Pressure behavior and flow regimes in the vicinity of horizontal wellbore are extremely influenced by this skin factor. Analytical models for predicting this problem and determining how many zones of the horizontal well that are affected by sand production or asphaltic deposition have been introduced in this study. These models have been derived based on the assumption that wellbore can be divided into multi-subsequent segments of producing and non-producing intervals. Producing intervals represent free flowing zones while non producing intervals represent zones where perforations are closed because of sand or asphaltic deposits.

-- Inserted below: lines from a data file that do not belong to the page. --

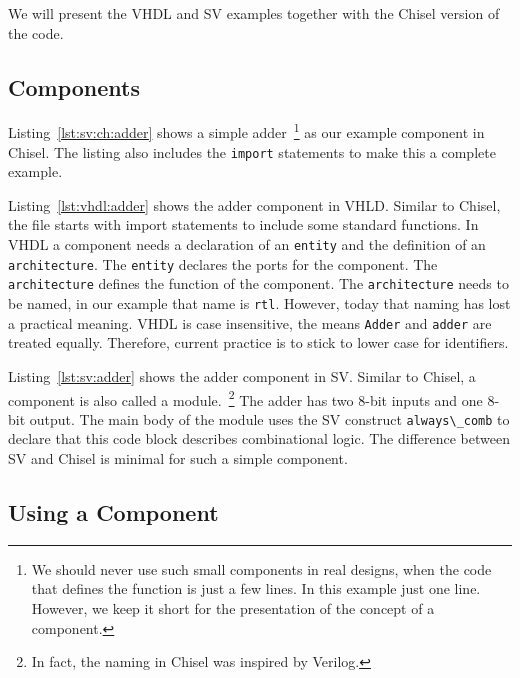 \documentclass[%
    10pt,
    headinclude, footexclude,
    openright, %
    notitlepage,
    cleardoubleempty,
    headsepline,
    pointlessnumbers,
    bibtotoc, idxtotoc,
    ]{scrbook}
\newcommand{\code}[1]{{\lstinline[basicstyle=\small\ttfamily]{#1}}}
\begin{document}
We will present the VHDL and SV examples together with the Chisel version
of the code.

\subsection{Components}



Listing~\ref{lst:sv:ch:adder} shows a simple adder~\footnote{We should never use
such small components in real designs, when the code that defines the function is just a few lines.
In this example just one line. However, we keep it short for the presentation
of the concept of a component.}
as our example component in Chisel.
The listing also includes the \code{import} statements to make this a complete example.

Listing~\ref{lst:vhdl:adder} shows the adder component in VHLD. Similar to Chisel,
the file starts with import statements to include some standard functions.
In VHDL a component needs a declaration of an \code{entity} and the definition
of an \code{architecture}. The \code{entity} declares the ports for the component.
The \code{architecture} defines the function of the component.
The \code{architecture} needs to be named, in our example that name is \code{rtl}.
However, today that naming has lost a practical meaning.
VHDL is case insensitive, the means \code{Adder} and \code{adder} are treated
equally. Therefore, current practice is to stick to lower case for identifiers.


Listing~\ref{lst:sv:adder} shows the adder component in SV. Similar to Chisel,
a component is also called a module.~\footnote{In fact, the naming in Chisel
was inspired by Verilog.}
The adder has two 8-bit inputs and one 8-bit
output. The main body of the module uses the SV construct \code{always\_comb}
to declare that this code block describes combinational logic.
The difference between SV and Chisel is minimal for such a simple component.


\subsection{Using a Component}
\end{document}
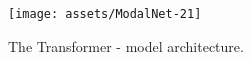 \begin{figure}
  \centering
  \texttt{[image: assets/ModalNet-21]}
  \caption{The Transformer - model architecture.}
  \label{fig:model-arch}
\end{figure} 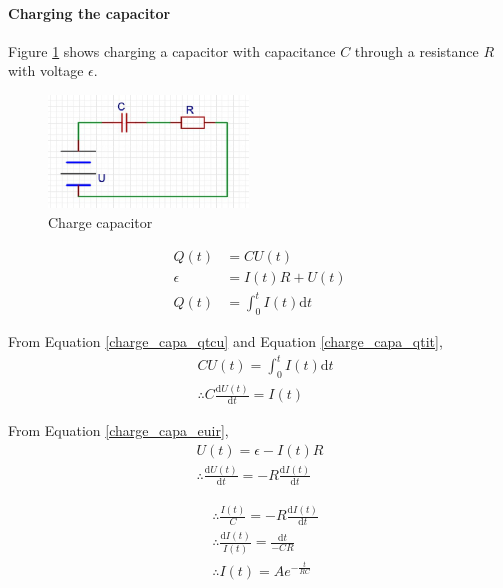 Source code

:         \paragraph{Charging the capacitor}
            Figure \ref{charge_capa} shows charging a capacitor with capacitance $C$ through a resistance $R$ with voltage $\epsilon$.

            \begin{figure}[H]
                \begin{center}
                    \includegraphics[height=3cm]{electromagnetism_charts/charge_capa.eps}
                \end{center}
                \caption{Charge capacitor}
                \label{charge_capa}
            \end{figure}

            \begin{align}
                Q(t) &= C U(t) \label{charge_capa_qtcu} \\ 
                \epsilon &= I(t) R + U(t) \label{charge_capa_euir}\\
                Q(t) &= \int_{0}^{t} I(t) \mathrm{d} t \label{charge_capa_qtit}
            \end{align}

            From Equation \ref{charge_capa_qtcu} and Equation \ref{charge_capa_qtit}, 
            \begin{align}
                & C U(t) = \int_{0}^{t} I(t) \mathrm{d} t \\
                & \therefore C \frac{\mathrm{d} U(t)}{\mathrm{d} t} = I(t)
            \end{align}

            From Equation \ref{charge_capa_euir},
            \begin{align}
                U(t) = \epsilon - I(t) R \\
                \therefore \frac{\mathrm{d} U(t)}{\mathrm{d} t} = -R \frac{\mathrm{d} I(t)}{\mathrm{d} t}
            \end{align}

            \begin{align}
                & \therefore \frac{I(t)}{C} = - R \frac{\mathrm{d} I(t)}{\mathrm{d} t} \\
                & \therefore \frac{\mathrm{d} I(t)}{I(t)} = \frac{\mathrm{d} t}{- C R} \\
                & \therefore I(t) = A e^{- \frac{t}{RC}}
            \end{align}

The effective length of the segments of a horizontal well where sand and/or asphaltene are significantly closing the perforations can be calculated either from the early radial or linear flow. Similarly, the effective length of the undamaged segments can be determined from these two flow regimes. The numbers of the damaged and undamaged zones can be calculated either from the intermediate radial (secondary radial) or linear flow if they are observed. If both flow regimes are not observed, the zones can be calculated using type curve matching technique. The paper will include the main type-curves, step-by-step procedure for interpreting the pressure test without using type curve matching technique when all necessary flow regimes are observed. A step-by-step procedure for analyzing pressure tests using the type-curve matching technique will also be presented. The procedure will be illustrated by several numerical examples.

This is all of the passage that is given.